Tasks that do not share the same set of allowed nodes with the task that
triggered the oom should not be considered as candidates for oom kill.

Tasks in other cpusets with a disjoint set of mems would be unfairly
penalized otherwise because of oom conditions elsewhere; an extreme
example could unfairly kill all other applications on the system if a
single task in a user's cpuset sets itself to OOM_DISABLE and then uses
more memory than allowed.

Killing tasks outside of current's cpuset rarely would free memory for
current anyway.  To use a sane heuristic, we must ensure that killing a
task would likely free memory for current and avoid needlessly killing
others at all costs just because their potential memory freeing is
unknown.  It is better to kill current than another task needlessly.

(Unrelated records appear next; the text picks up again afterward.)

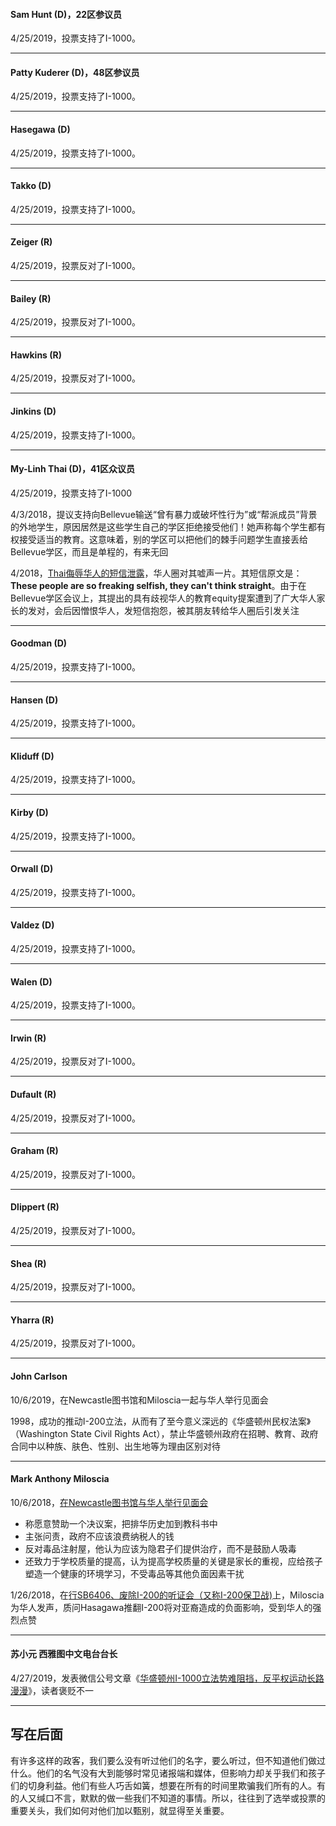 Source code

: #### Sam Hunt (D)，22区参议员

4/25/2019，投票支持了I-1000。

---

#### Patty Kuderer (D)，48区参议员

4/25/2019，投票支持了I-1000。

---

#### Hasegawa (D)

4/25/2019，投票支持了I-1000。

---

#### Takko (D)

4/25/2019，投票支持了I-1000。

---

#### Zeiger (R)

4/25/2019，投票反对了I-1000。

---

#### Bailey (R)
4/25/2019，投票反对了I-1000。

---

#### Hawkins (R)

4/25/2019，投票反对了I-1000。

---

#### Jinkins (D)

4/25/2019，投票支持了I-1000。

---

#### My-Linh Thai (D)，41区众议员

4/25/2019，投票支持了I-1000

4/3/2018，提议支持向Bellevue输送“曾有暴力或破坏性行为”或“帮派成员”背景的外地学生，原因居然是这些学生自己的学区拒绝接受他们！她声称每个学生都有权接受适当的教育。这意味着，别的学区可以把他们的棘手问题学生直接丢给Bellevue学区，而且是单程的，有来无回

4/2018，[Thai侮辱华人的短信泄露](https://www.mylinh4education.org/)，华人圈对其嘘声一片。其短信原文是：**These people are so freaking selfish, they can't think straight**。由于在Bellevue学区会议上，其提出的具有歧视华人的教育equity提案遭到了广大华人家长的发对，会后因憎恨华人，发短信抱怨，被其朋友转给华人圈后引发关注

---

#### Goodman (D)

4/25/2019，投票支持了I-1000。

---

#### Hansen (D)

4/25/2019，投票支持了I-1000。

---

#### Kliduff (D)

4/25/2019，投票支持了I-1000。

---

#### Kirby (D)

4/25/2019，投票支持了I-1000。

---

#### Orwall (D)

4/25/2019，投票支持了I-1000。

---

#### Valdez (D)

4/25/2019，投票支持了I-1000。

---

#### Walen (D)

4/25/2019，投票支持了I-1000。

---

#### Irwin (R)

4/25/2019，投票反对了I-1000。

---

#### Dufault (R)

4/25/2019，投票反对了I-1000。

---

#### Graham (R)

4/25/2019，投票反对了I-1000。

---

#### Dlippert (R)

4/25/2019，投票反对了I-1000。

---

#### Shea (R)

4/25/2019，投票反对了I-1000。

---

#### Yharra (R)

4/25/2019，投票反对了I-1000。

---

#### John Carlson

10/6/2019，在Newcastle图书馆和Miloscia一起与华人举行见面会

1998，成功的推动I-200立法，从而有了至今意义深远的《华盛顿州民权法案》（Washington State Civil Rights Act），禁止华盛顿州政府在招聘、教育、政府合同中以种族、肤色、性别、出生地等为理由区别对待

---

#### Mark Anthony Miloscia

10/6/2018，[在Newcastle图书馆与华人举行见面会](https://mp.weixin.qq.com/s?__biz=MzAxNTEwNjIyNw==&mid=2653434556&idx=1&sn=079bf2e406a834dbe7dafa2e2c15fde7&chksm=8055bb60b722327648ca21e42b16db49157a679e173e7ed56312f9058c79d6fd4b29b14b23b6&mpshare=1&scene=1&srcid=1013fscdqSzmbwMEFwUcs17P#rd)
  * 称愿意赞助一个决议案，把排华历史加到教科书中
  * 主张问责，政府不应该浪费纳税人的钱
  * 反对毒品注射屋，他认为应该为隐君子们提供治疗，而不是鼓励人吸毒
  * 还致力于学校质量的提高，认为提高学校质量的关键是家长的重视，应给孩子塑造一个健康的环境学习，不受毒品等其他负面因素干扰

1/26/2018，在[行SB6406、废除I-200的听证会（又称I-200保卫战)](https://www.youtube.com/watch?v=itusgsqefWg&feature=youtu.be)上，Miloscia为华人发声，质问Hasagawa推翻I-200将对亚裔造成的负面影响，受到华人的强烈点赞

---

#### 苏小元 西雅图中文电台台长

4/27/2019，发表微信公号文章《[华盛顿州I-1000立法势难阻挡，反平权运动长路漫漫](https://mp.weixin.qq.com/s/XPwGw5NA1pT4P1OmoobMwg)》，读者褒贬不一

---

## 写在后面

有许多这样的政客，我们要么没有听过他们的名字，要么听过，但不知道他们做过什么。他们的名气没有大到能够时常见诸报端和媒体，但影响力却关乎我们和孩子们的切身利益。他们有些人巧舌如簧，想要在所有的时间里欺骗我们所有的人。有的人又缄口不言，默默的做一些我们不知道的事情。所以，往往到了选举或投票的重要关头，我们如何对他们加以甄别，就显得至关重要。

kosaki: a historical interlude...

We applied the exactly same patch in 2005:

	: commit ef08e3b4981aebf2ba9bd7025ef7210e8eec07ce
	: Author: Paul Jackson <pj@sgi.com>
	: Date:   Tue Sep 6 15:18:13 2005 -0700
	:
	: [PATCH] cpusets: confine oom_killer to mem_exclusive cpuset
	:
	: Now the real motivation for this cpuset mem_exclusive patch series seems
	: trivial.
	:
	: This patch keeps a task in or under one mem_exclusive cpuset from provoking an
	: oom kill of a task under a non-overlapping mem_exclusive cpuset.  Since only
	: interrupt and GFP_ATOMIC allocations are allowed to escape mem_exclusive
	: containment, there is little to gain from oom killing a task under a
	: non-overlapping mem_exclusive cpuset, as almost all kernel and user memory
	: allocation must come from disjoint memory nodes.
	:
	: This patch enables configuring a system so that a runaway job under one
	: mem_exclusive cpuset cannot cause the killing of a job in another such cpuset
	: that might be using very high compute and memory resources for a prolonged
	: time.

And we changed it to current logic in 2006

	: commit 7887a3da753e1ba8244556cc9a2b38c815bfe256
	: Author: Nick Piggin <npiggin@suse.de>
	: Date:   Mon Sep 25 23:31:29 2006 -0700
	:
	: [PATCH] oom: cpuset hint
	:
	: cpuset_excl_nodes_overlap does not always indicate that killing a task will
	: not free any memory we for us.  For example, we may be asking for an
	: allocation from _anywhere_ in the machine, or the task in question may be
	: pinning memory that is outside its cpuset.  Fix this by just causing
	: cpuset_excl_nodes_overlap to reduce the badness rather than disallow it.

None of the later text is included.